Aharpia ou gavião-real (Harpia harpyja) vive menos quanto menor a área de vegetação nativa. Um estudo que reuniu biólogos do Brasil, África do Sul e Reino Unido indicou que as aves, para sobreviver, precisam de pelo menos 50% de mata preservada em seu território, com um mínimo de 3 quilômetros de raio, em cujas árvores fazem ninhos e encontram alimento. A harpia é a maior espécie de águia do mundo, com peso médio de 9 quilogramas e uma envergadura de 2,2 metros. Pode viver até 56 anos.

“Em áreas com 50% a 70% de desmatamento, os filhotes morrem de fome, porque os pais não encontram alimento”, diz o biólogo Everton Miranda, em fase de contratação pela organização não governamental The Peregrine Fund, dos Estados Unidos, após trabalhar três anos na Universidade do Estado de Mato Grosso, em Alta Floresta, e concluir o doutorado na Universidade de KwaZulu-Natal, na África do Sul. Seu coorientador foi o biólogo brasileiro Carlos Peres, da Universidade de East Anglia, na Inglaterra.

“Nos trabalhos de campo no norte de Mato Grosso, vimos três harpias morrendo de fome diante de nós”, relata Miranda. Segundo ele, em áreas que sofreram 70% de desmatamento o grupo de pesquisadores não encontrou nenhum ninho de harpia, ao longo dos quatro anos do levantamento. O estudo com essas conclusões foi publicado na revista Scientific Reports em 30 de junho.

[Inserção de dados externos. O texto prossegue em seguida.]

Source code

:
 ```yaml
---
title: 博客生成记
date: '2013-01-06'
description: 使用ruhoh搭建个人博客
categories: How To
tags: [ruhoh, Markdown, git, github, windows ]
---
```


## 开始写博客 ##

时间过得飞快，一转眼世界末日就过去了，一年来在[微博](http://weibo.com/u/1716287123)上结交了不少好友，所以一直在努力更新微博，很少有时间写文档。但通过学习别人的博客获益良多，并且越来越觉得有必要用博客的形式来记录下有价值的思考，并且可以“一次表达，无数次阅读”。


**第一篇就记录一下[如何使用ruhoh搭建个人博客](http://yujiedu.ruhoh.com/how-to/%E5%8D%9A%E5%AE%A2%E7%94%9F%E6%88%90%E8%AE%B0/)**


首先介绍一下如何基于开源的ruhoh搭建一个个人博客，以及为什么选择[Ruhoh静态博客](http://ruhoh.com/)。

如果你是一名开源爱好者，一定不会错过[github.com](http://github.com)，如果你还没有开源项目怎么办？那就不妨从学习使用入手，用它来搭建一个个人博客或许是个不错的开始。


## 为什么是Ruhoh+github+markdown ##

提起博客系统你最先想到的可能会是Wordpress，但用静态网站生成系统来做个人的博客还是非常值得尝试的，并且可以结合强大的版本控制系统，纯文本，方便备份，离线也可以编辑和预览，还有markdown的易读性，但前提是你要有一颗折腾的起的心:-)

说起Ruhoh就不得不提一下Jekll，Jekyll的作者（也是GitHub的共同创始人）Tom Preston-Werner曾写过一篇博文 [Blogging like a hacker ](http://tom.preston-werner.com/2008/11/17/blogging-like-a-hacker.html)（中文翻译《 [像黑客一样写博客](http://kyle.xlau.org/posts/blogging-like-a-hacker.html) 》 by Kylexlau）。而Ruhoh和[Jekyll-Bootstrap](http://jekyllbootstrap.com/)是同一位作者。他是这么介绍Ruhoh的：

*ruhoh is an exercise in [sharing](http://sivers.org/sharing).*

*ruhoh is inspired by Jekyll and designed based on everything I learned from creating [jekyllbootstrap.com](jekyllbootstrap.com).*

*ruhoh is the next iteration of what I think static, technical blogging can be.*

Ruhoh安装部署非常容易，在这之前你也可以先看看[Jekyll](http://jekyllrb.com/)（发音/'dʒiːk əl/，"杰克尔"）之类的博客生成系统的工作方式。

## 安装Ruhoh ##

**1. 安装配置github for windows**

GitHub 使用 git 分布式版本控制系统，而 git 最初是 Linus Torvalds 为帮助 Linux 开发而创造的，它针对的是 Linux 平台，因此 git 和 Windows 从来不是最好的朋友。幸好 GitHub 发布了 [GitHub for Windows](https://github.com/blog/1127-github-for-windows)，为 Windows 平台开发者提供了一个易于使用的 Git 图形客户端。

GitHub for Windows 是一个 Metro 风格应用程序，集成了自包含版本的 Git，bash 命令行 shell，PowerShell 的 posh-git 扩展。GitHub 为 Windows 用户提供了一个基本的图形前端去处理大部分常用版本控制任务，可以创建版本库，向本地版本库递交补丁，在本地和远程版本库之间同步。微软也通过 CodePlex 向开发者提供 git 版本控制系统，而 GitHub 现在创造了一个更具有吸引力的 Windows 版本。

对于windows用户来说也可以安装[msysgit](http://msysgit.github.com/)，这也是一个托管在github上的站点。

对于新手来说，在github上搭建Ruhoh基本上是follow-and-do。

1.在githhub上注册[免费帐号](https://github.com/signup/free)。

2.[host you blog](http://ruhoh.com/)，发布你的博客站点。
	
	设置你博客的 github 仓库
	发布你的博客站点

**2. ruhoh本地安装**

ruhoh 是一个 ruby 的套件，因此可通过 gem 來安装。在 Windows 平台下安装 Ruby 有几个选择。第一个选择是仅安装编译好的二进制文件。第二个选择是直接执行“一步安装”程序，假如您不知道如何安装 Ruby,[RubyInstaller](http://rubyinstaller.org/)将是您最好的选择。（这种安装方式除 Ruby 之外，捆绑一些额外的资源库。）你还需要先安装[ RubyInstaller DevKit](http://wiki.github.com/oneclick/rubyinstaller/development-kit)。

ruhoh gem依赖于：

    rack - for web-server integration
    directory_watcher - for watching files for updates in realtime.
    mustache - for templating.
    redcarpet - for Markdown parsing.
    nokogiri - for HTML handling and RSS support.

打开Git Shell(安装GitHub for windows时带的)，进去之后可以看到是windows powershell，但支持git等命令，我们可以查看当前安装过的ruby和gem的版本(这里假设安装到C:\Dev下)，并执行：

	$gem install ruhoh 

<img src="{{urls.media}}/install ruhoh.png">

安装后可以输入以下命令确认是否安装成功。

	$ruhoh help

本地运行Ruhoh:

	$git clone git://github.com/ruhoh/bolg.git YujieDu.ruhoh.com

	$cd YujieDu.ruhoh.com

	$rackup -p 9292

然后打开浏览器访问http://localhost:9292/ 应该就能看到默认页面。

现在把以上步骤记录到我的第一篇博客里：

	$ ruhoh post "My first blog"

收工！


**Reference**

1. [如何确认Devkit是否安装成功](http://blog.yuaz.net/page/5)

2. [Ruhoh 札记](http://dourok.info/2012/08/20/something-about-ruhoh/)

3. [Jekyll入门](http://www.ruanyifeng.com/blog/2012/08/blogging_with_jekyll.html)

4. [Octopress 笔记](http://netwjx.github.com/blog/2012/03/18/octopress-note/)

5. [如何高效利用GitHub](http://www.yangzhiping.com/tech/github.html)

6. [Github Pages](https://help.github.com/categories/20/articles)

Os pesquisadores examinaram 16 ninhos e 306 presas de que as aves se alimentam (253 por meio de câmaras noturnas e 53 por meio de carcaças) em remanescentes florestais do norte de Mato Grosso, na região conhecida como Arco do Desmatamento. Harpias comem principalmente bichos-preguiça (Choloepus didactylus), macacos-prego (Sapajus apella) e macacos-barrigudo-cinzento (Lagothrix cana), que vivem no alto das árvores.

Diferentemente do que esperavam, os biólogos verificaram que, nas áreas mais desmatadas, essas aves não se alimentavam de mamíferos terrestres, como gambás (Didelphis spp.), tatus (Dasypus spp.) ou cachorro-do-mato (Cerdocyon thous). “Como não mudam os hábitos alimentares, as harpias acabam comendo menos, porque as preguiças e os macacos não são abundantes como em florestas”, diz ele. “Em consequência, os filhotes vão receber menos comida e em intervalos mais longos, até não aguentarem mais e morrerem.”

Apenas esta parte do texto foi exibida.